=== PROBLEM TO SOLVE ===
Filter the records below and copy every line containing the word "Enter".

Stored data entries
<<<<

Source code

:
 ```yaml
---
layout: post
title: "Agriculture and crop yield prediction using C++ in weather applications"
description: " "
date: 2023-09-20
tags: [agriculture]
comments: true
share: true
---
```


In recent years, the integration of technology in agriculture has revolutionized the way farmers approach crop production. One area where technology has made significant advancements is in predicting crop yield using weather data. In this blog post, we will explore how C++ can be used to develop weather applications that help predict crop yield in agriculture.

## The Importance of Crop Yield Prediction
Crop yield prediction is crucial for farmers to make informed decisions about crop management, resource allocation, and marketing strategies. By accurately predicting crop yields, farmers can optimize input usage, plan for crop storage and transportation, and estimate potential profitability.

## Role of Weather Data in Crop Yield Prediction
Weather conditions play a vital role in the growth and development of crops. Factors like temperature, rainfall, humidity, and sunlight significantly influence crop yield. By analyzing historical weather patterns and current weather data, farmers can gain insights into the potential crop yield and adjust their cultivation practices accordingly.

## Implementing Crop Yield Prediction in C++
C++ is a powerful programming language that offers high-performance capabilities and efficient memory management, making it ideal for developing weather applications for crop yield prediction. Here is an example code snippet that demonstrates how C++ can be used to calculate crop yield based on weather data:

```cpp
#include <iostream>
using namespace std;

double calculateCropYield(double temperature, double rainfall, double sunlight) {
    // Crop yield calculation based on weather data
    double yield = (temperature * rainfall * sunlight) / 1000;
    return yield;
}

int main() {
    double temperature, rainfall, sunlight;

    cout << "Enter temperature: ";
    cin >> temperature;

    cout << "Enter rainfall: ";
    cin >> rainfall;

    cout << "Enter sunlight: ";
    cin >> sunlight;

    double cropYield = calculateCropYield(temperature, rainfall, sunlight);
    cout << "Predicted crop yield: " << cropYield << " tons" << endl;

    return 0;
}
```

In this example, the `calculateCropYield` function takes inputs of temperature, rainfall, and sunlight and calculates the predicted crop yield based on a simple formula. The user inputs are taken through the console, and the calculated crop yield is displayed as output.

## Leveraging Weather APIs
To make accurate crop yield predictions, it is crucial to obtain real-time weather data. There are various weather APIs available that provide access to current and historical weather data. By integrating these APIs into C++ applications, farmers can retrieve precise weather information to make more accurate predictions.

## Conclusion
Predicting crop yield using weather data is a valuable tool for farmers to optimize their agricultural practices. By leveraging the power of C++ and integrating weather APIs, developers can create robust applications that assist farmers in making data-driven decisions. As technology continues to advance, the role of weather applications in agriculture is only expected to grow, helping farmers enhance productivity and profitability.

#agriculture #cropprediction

>>>>

=== SOLUTION FOR THIS PROBLEM ===
    cout << "Enter temperature: ";
    cout << "Enter rainfall: ";
    cout << "Enter sunlight: ";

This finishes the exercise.